Pictures paired with source code:
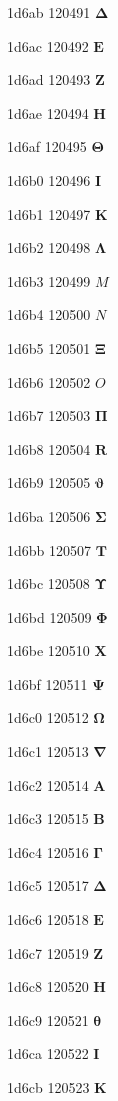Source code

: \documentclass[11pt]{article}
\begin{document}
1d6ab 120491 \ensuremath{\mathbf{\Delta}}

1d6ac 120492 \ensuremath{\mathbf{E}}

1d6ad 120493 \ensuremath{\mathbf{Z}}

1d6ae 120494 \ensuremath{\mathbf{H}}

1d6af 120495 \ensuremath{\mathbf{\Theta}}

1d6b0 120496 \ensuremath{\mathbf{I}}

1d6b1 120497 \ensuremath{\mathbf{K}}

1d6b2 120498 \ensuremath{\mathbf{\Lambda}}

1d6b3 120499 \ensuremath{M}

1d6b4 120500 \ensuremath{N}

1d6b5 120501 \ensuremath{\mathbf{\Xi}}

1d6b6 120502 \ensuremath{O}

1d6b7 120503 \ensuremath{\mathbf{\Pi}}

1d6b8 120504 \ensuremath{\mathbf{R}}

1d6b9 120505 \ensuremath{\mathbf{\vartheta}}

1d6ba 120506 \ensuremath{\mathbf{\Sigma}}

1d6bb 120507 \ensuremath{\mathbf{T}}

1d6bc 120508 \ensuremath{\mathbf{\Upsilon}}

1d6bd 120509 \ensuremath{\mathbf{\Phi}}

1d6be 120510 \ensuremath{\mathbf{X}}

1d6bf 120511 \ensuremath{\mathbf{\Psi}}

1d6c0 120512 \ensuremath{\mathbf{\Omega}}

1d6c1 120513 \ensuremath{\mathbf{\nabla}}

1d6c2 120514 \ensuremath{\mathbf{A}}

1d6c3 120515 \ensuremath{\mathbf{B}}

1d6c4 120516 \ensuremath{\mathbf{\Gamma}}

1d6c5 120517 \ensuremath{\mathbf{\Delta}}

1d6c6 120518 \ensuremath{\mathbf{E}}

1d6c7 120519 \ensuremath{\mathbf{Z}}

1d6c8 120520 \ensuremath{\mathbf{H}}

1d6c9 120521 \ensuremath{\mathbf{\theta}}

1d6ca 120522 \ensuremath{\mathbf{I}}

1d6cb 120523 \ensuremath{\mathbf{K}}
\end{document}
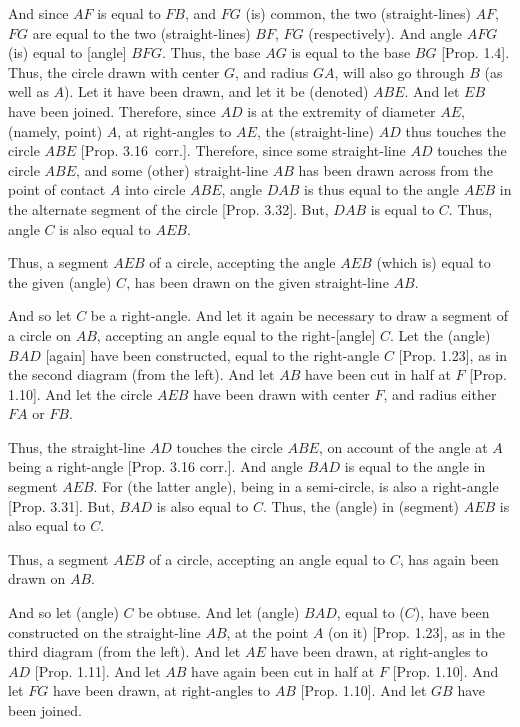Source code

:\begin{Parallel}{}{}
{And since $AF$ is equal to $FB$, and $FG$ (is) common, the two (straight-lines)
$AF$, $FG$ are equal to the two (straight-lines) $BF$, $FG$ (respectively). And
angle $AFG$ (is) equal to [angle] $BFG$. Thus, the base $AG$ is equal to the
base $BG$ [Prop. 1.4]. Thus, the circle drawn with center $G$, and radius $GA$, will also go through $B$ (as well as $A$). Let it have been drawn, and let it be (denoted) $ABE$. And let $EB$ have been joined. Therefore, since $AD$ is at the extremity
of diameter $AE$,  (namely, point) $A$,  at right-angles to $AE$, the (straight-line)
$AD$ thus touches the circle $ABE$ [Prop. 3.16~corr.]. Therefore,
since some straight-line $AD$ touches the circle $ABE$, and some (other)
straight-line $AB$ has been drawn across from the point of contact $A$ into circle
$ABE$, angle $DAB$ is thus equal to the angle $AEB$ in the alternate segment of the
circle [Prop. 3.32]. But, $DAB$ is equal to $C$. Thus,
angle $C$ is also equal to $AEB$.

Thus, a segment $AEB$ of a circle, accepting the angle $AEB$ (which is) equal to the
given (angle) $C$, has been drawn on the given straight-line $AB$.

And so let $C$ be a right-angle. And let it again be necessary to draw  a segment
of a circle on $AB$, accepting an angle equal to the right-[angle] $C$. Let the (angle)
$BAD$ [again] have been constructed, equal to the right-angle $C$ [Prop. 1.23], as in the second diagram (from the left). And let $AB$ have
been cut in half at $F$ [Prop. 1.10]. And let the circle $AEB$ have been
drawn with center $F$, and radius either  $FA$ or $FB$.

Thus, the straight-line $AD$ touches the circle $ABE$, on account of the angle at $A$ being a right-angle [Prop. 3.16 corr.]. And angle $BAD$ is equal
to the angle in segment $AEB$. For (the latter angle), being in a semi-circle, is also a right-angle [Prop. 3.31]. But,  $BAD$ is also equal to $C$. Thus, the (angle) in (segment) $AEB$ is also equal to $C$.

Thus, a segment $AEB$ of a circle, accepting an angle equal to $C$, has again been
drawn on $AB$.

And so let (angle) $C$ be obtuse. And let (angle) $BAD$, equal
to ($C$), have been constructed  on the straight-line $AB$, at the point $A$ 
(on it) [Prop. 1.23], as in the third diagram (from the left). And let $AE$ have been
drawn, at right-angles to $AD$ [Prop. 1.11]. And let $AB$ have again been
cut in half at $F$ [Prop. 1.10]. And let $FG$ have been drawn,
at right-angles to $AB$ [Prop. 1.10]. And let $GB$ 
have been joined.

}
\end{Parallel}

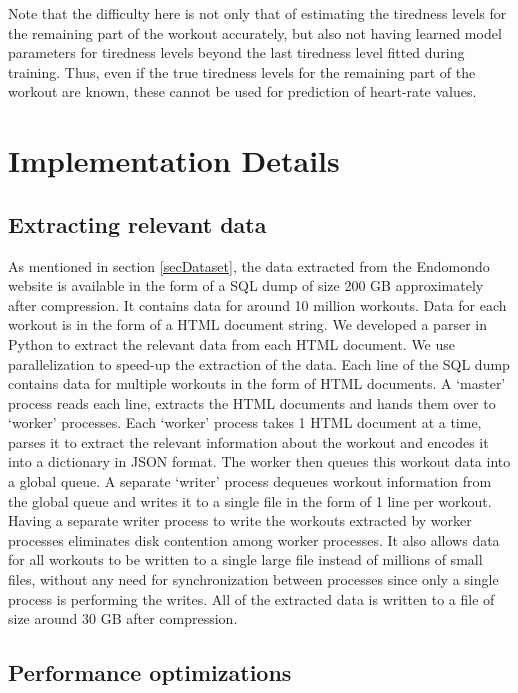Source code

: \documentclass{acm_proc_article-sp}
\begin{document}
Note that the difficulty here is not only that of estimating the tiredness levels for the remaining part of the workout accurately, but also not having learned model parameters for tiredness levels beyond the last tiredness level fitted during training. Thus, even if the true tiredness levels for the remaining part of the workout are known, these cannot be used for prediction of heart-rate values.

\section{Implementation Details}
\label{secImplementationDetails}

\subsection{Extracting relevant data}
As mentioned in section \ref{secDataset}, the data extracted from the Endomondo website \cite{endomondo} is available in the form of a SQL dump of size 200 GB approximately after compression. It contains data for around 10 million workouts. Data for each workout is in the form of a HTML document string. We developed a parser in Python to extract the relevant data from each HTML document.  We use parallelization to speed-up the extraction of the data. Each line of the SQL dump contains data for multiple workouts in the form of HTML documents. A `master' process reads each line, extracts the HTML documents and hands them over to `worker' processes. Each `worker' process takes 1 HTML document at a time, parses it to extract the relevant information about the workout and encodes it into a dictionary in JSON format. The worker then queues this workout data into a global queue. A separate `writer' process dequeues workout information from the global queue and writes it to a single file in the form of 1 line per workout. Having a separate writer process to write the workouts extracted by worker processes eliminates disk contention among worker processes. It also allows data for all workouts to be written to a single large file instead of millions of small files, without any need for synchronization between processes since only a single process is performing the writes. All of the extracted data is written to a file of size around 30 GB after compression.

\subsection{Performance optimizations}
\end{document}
* * *
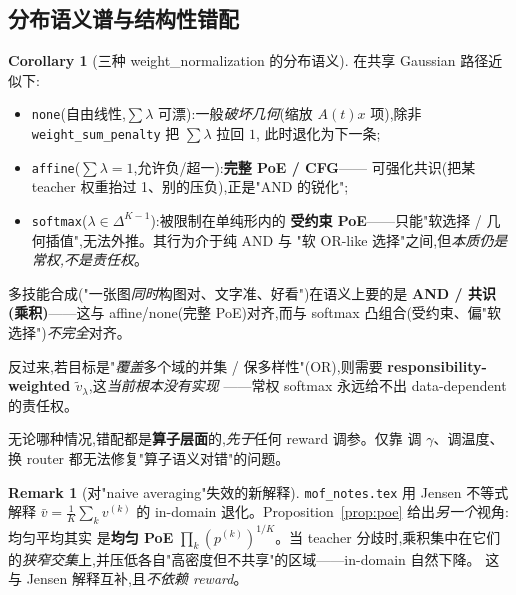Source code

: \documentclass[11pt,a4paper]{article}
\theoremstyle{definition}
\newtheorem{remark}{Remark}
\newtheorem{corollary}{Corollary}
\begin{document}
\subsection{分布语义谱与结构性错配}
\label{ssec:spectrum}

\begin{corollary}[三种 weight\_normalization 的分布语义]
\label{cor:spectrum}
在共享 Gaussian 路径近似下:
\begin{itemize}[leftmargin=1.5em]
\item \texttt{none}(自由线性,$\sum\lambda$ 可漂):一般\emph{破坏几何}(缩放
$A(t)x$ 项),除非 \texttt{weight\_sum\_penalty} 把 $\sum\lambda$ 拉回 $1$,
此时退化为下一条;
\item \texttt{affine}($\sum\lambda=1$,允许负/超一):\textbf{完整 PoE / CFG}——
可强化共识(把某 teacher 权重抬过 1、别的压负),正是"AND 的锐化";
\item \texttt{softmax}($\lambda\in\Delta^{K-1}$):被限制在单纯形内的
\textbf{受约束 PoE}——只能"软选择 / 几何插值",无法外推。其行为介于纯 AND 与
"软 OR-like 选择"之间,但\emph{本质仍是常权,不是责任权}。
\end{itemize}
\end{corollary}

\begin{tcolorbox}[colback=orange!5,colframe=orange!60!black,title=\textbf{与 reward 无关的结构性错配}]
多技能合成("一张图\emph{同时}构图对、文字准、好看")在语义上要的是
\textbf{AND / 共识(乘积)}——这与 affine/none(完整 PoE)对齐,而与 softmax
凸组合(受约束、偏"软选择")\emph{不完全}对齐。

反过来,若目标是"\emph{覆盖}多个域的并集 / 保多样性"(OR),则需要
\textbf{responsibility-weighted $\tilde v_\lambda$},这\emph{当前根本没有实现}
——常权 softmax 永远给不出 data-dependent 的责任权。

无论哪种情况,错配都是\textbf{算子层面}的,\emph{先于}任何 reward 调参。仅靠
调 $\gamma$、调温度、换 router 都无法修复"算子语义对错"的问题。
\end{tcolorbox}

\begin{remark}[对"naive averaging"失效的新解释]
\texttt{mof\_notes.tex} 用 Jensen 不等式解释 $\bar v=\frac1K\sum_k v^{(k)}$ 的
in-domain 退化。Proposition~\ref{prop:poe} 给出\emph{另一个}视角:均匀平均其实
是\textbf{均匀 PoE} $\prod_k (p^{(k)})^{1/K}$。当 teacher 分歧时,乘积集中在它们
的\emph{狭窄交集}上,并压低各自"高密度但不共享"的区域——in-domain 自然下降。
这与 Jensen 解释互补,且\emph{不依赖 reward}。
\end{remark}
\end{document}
* * *
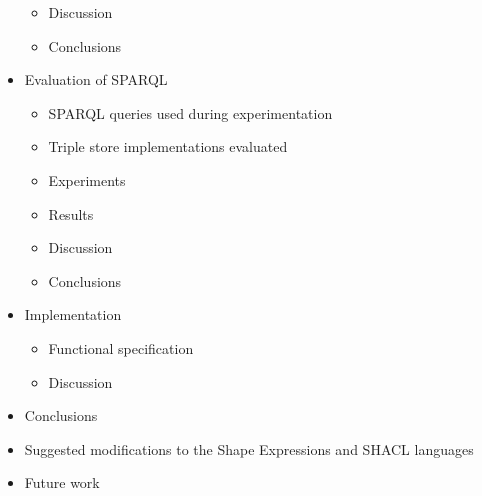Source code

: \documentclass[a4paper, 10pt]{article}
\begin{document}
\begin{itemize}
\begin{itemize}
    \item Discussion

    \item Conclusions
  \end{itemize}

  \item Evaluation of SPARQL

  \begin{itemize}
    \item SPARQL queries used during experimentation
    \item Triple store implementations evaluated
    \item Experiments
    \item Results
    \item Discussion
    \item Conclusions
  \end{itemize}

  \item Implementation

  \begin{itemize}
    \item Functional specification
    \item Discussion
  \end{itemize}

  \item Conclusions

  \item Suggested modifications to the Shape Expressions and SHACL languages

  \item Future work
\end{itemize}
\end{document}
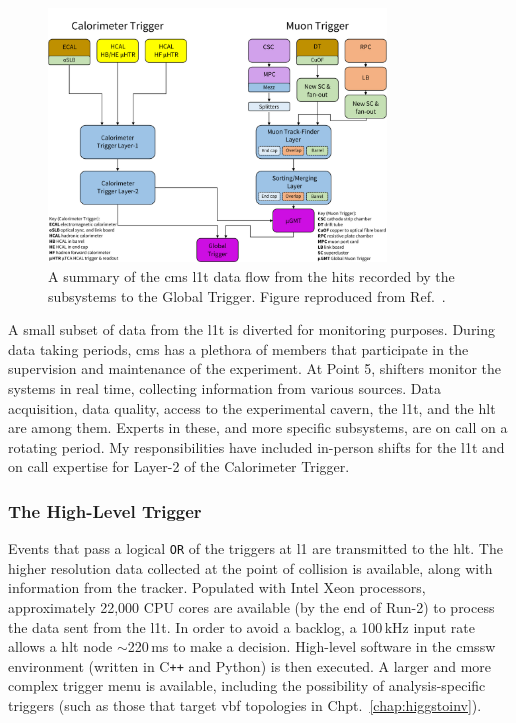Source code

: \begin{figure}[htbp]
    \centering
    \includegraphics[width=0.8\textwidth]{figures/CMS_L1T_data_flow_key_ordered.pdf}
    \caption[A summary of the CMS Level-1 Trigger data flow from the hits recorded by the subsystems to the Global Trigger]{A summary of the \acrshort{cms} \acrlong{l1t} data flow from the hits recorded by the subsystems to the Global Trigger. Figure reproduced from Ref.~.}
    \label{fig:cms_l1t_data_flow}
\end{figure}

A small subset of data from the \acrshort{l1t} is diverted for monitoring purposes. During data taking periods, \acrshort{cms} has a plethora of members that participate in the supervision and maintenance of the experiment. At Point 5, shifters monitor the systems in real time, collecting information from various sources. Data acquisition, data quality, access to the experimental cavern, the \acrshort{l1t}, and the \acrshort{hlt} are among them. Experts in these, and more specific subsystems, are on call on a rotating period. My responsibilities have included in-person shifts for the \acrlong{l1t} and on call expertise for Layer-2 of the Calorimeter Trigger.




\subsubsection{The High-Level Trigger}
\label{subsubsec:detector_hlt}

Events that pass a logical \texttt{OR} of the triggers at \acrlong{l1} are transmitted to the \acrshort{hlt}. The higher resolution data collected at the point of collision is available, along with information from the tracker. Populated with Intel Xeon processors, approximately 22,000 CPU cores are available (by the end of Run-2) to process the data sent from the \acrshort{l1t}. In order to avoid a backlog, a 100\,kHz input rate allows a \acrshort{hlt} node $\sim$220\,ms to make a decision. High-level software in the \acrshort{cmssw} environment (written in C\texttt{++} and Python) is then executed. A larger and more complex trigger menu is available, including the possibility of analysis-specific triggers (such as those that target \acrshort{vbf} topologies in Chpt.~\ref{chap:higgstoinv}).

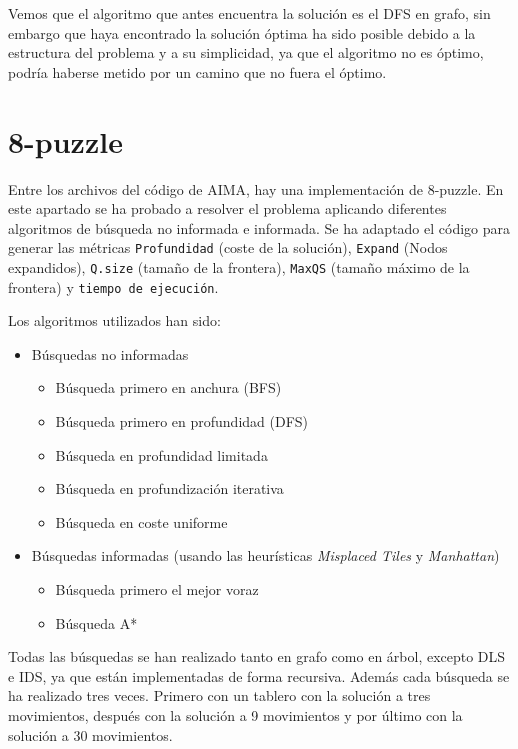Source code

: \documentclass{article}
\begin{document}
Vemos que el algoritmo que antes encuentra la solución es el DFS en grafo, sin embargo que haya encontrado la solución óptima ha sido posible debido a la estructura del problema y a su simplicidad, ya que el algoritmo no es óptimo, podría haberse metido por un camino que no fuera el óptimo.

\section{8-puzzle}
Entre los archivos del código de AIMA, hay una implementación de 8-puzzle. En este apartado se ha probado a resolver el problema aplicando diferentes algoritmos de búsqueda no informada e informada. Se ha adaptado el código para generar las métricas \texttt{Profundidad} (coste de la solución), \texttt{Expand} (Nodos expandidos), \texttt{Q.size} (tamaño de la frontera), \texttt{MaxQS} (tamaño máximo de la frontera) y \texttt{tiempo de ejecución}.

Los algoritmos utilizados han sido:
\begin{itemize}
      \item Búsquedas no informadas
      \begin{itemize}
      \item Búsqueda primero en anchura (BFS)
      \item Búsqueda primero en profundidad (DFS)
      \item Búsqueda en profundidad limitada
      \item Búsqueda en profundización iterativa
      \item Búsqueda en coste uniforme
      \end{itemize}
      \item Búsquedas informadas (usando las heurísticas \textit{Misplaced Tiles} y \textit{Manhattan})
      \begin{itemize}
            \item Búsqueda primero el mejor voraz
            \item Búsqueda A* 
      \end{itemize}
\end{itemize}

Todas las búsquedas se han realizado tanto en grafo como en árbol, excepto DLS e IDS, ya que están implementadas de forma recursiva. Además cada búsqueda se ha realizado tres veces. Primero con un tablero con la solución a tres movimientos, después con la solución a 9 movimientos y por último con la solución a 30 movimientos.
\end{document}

Your assignment » Pull each line containing the word "accepting" out of the data above.

Result of this task »
Thus, a segment $AEB$ of a circle, accepting the angle $AEB$ (which is) equal to the
of a circle on $AB$, accepting an angle equal to the right-[angle] $C$. Let the (angle)
Thus, a segment $AEB$ of a circle, accepting an angle equal to $C$, has again been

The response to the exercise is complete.